The Author

Victims of terror

Mourning at the funeral in Jerusalem of Yaakov Litman and his son Netanel, victims of terror just hours before the Paris attacks on Friday night. (Tsafrir Abayov/AP)

Where are the mourners for the Jews? When we close our eyes to terrorists in Israel, we give implicit approval for their barbaric tactics elsewhere.

I opened the [Canadian] National Post on Monday morning and read these words from Harriet Alida Lye, a novelist and freelance writer living in Paris and Canada.

“Unlike the Charlie Hébdo attacks last January …I only wanted first-hand information – to hear from all of my friends, and know where they were – because the rest felt unknowable, anarchic.
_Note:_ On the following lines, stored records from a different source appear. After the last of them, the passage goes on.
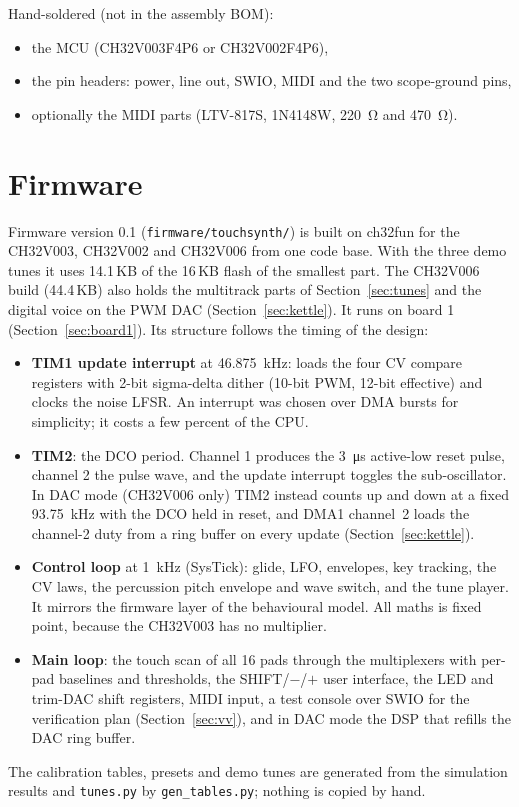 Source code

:\documentclass[11pt,a4paper]{article}
\newcommand{\file}[1]{\texttt{#1}}
\begin{document}
{\small}

Hand-soldered (not in the assembly BOM):
\begin{itemize}
  \item the MCU (CH32V003F4P6 or CH32V002F4P6),
  \item the pin headers: power, line out, SWIO, MIDI and the two scope-ground pins,
  \item optionally the MIDI parts (LTV-817S, 1N4148W, \SI{220}{\ohm} and \SI{470}{\ohm}).
\end{itemize}

\section{Firmware}
Firmware version 0.1 (\file{firmware/touchsynth/}) is built on ch32fun for the CH32V003, CH32V002 and
CH32V006 from one code base. With the three demo tunes it uses 14.1\,KB of the 16\,KB flash of the smallest
part. The CH32V006 build (44.4\,KB) also holds the multitrack parts of Section~\ref{sec:tunes} and the
digital voice on the PWM DAC (Section~\ref{sec:kettle}). It runs on board 1 (Section~\ref{sec:board1}).
Its structure follows the timing of the design:
\begin{itemize}
  \item \textbf{TIM1 update interrupt} at \SI{46.875}{kHz}: loads the four CV compare registers with 2-bit
    sigma-delta dither (10-bit PWM, 12-bit effective) and clocks the noise LFSR. An interrupt was chosen over
    DMA bursts for simplicity; it costs a few percent of the CPU.
  \item \textbf{TIM2}: the DCO period. Channel 1 produces the \SI{3}{\micro s} active-low reset pulse,
    channel 2 the pulse wave, and the update interrupt toggles the sub-oscillator. In DAC mode (CH32V006
    only) TIM2 instead counts up and down at a fixed \SI{93.75}{kHz} with the DCO held in reset, and DMA1
    channel~2 loads the channel-2 duty from a ring buffer on every update (Section~\ref{sec:kettle}).
  \item \textbf{Control loop} at \SI{1}{kHz} (SysTick): glide, LFO, envelopes, key tracking, the CV laws,
    the percussion pitch envelope and wave switch, and the tune player. It mirrors the firmware layer of the behavioural model. All maths is fixed
    point, because the CH32V003 has no multiplier.
  \item \textbf{Main loop}: the touch scan of all 16 pads through the multiplexers with per-pad baselines
    and thresholds, the SHIFT/$-$/$+$ user interface, the LED and trim-DAC shift registers, MIDI input, a
    test console over SWIO for the verification plan (Section~\ref{sec:vv}), and in DAC mode the DSP that
    refills the DAC ring buffer.
\end{itemize}
The calibration tables, presets and demo tunes are generated from the simulation results and
\file{tunes.py} by \file{gen\_tables.py}; nothing is copied by hand.
\end{document}
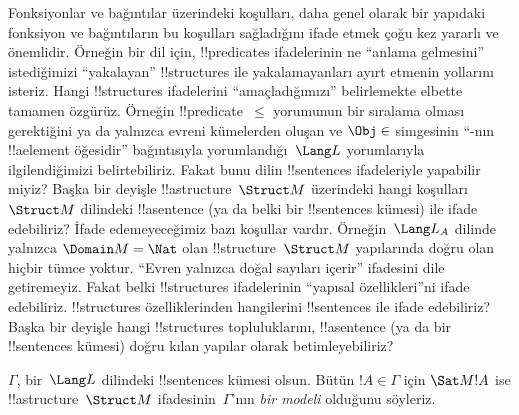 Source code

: 



\begin{explain}
Fonksiyonlar ve bağıntılar üzerindeki koşulları, daha genel olarak bir
yapıdaki fonksiyon ve bağıntıların bu koşulları sağladığını ifade etmek
çoğu kez yararlı ve önemlidir. Örneğin bir dil için, !!{predicate}s
ifadelerinin ne ``anlama gelmesini'' istediğimizi ``yakalayan''
!!{structure}s ile yakalamayanları ayırt etmenin yollarını isteriz.
Hangi !!{structure}s ifadelerini ``amaçladığımızı'' belirlemekte
elbette tamamen özgürüz. Örneğin !!{predicate}~$\le$ yorumunun bir
sıralama olması gerektiğini ya da yalnızca evreni kümelerden oluşan ve
$\Obj\in$ simgesinin ``-nın !!a{element} öğesidir'' bağıntısıyla
yorumlandığı~$\Lang L$ yorumlarıyla ilgilendiğimizi belirtebiliriz.
Fakat bunu dilin !!{sentence}s ifadeleriyle yapabilir miyiz? Başka bir
deyişle !!a{structure}~$\Struct M$ üzerindeki hangi koşulları
$\Struct M$ dilindeki !!a{sentence} (ya da belki bir !!{sentence}s
kümesi) ile ifade edebiliriz? İfade edemeyeceğimiz bazı koşullar
vardır. Örneğin~$\Lang L_A$ dilinde yalnızca
$\Domain M=\Nat$ olan !!{structure}~$\Struct M$ yapılarında doğru olan
hiçbir tümce yoktur. ``Evren yalnızca doğal sayıları içerir''
ifadesini dile getiremeyiz. Fakat belki !!{structure}s ifadelerinin
``yapısal özellikleri''ni ifade edebiliriz. !!{structure}s
özelliklerinden hangilerini !!{sentence}s ile ifade edebiliriz? Başka
bir deyişle hangi !!{structure}s topluluklarını, !!a{sentence} (ya da
bir !!{sentence}s kümesi) doğru kılan yapılar olarak betimleyebiliriz?
\end{explain}

\begin{defn}
$\Gamma$, bir~$\Lang L$ dilindeki !!{sentence}s kümesi olsun. Bütün
$!A\in\Gamma$ için $\Sat M{!A}$ ise !!a{structure}~$\Struct M$
ifadesinin~$\Gamma$'nın \emph{bir modeli} olduğunu söyleriz.
\end{defn}

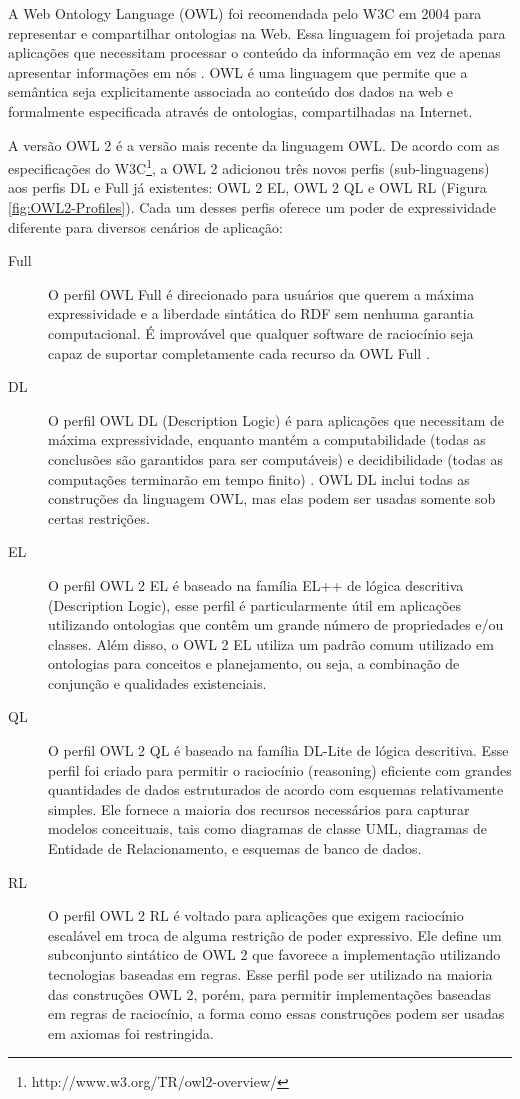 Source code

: A \foreignlanguage{english}{Web Ontology Language} (OWL) foi recomendada
pelo W3C em 2004 para representar e compartilhar ontologias na Web.
Essa linguagem foi projetada para aplicações que necessitam processar
o conteúdo da informação em vez de apenas apresentar informações em
nós \citet{mcguinness2004owl}. OWL é uma linguagem que permite que
a semântica seja explicitamente associada ao conteúdo dos dados na
web e formalmente especificada através de ontologias, compartilhadas
na Internet. 

A versão OWL 2 é a versão mais recente da linguagem OWL. De acordo
com as especificações do W3C\footnote{http://www.w3.org/TR/owl2-overview/},
a OWL 2 adicionou três novos perfis (sub-linguagens) aos perfis DL
e Full já existentes: OWL 2 EL, OWL 2 QL e OWL RL (Figura \ref{fig:OWL2-Profiles}).
Cada um desses perfis oferece um poder de expressividade diferente
para diversos cenários de aplicação:
\begin{description}
\item [{Full}] O perfil OWL Full é direcionado para usuários que querem
a máxima expressividade e a liberdade sintática do RDF sem nenhuma
garantia computacional. É improvável que qualquer software de raciocínio
seja capaz de suportar completamente cada recurso da OWL Full \citep{mcguinness2004owl}.
\item [{DL}] O perfil OWL DL (\foreignlanguage{english}{Description Logic})
é para aplicações que necessitam de máxima expressividade, enquanto
mantém a computabilidade (todas as conclusões são garantidos para
ser computáveis) e decidibilidade (todas as computações terminarão
em tempo finito) \citep{mcguinness2004owl}. OWL DL inclui todas as
construções da linguagem OWL, mas elas podem ser usadas somente sob
certas restrições. 
\item [{EL}] O perfil OWL 2 EL é baseado na família EL++ de lógica descritiva
(\foreignlanguage{english}{Description} \foreignlanguage{english}{Logic}),
esse perfil é particularmente útil em aplicações utilizando ontologias
que contêm um grande número de propriedades e/ou classes. Além disso,
o OWL 2 EL utiliza um padrão comum utilizado em ontologias para conceitos
e planejamento, ou seja, a combinação de conjunção e qualidades existenciais.
\item [{QL}] O perfil OWL 2 QL é baseado na família DL-Lite de lógica descritiva.
Esse perfil foi criado para permitir o raciocínio (\foreignlanguage{english}{reasoning})
eficiente com grandes quantidades de dados estruturados de acordo
com esquemas relativamente simples. Ele fornece a maioria dos recursos
necessários para capturar modelos conceituais, tais como diagramas
de classe UML, diagramas de Entidade de Relacionamento, e esquemas
de banco de dados. 
\item [{RL}] O perfil OWL 2 RL é voltado para aplicações que exigem raciocínio
escalável em troca de alguma restrição de poder expressivo. Ele define
um subconjunto sintático de OWL 2 que favorece a implementação utilizando
tecnologias baseadas em regras. Esse perfil pode ser utilizado na
maioria das construções OWL 2, porém, para permitir implementações
baseadas em regras de raciocínio, a forma como essas construções podem
ser usadas em axiomas foi restringida. 
\end{description}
“Back in January, things seemed more tangible. The attackers were countable and had their own concrete, though appalling, reasons for attacking the people they did. This time, I’m afraid to read the news because the information feels uncontainable. Part of something so much bigger. This time, the targets were people like me and my friends: ordinary young people enjoying their ordinary freedoms.”

Really? “This time the targets were people like me?” Who were they in January? Just some Islamophobes and some Jews?

“They” were not her. But that terrorism in January was no different than the terrorism Paris experienced Friday night, Nov 13. Or the terrorism in Toulouse in March 2012 when three Jewish schoolchildren – Aryeh, 6, Gabriel, 3, and 8 year-old Miriam Monsonego – along with Rabbi Jonathan Sandler and three paratroopers were murdered. At the time, Francois Hollande, who was not yet France’s prime minister, said: “You cannot murder children like this on the territory of the Republic [France] without being held to account.”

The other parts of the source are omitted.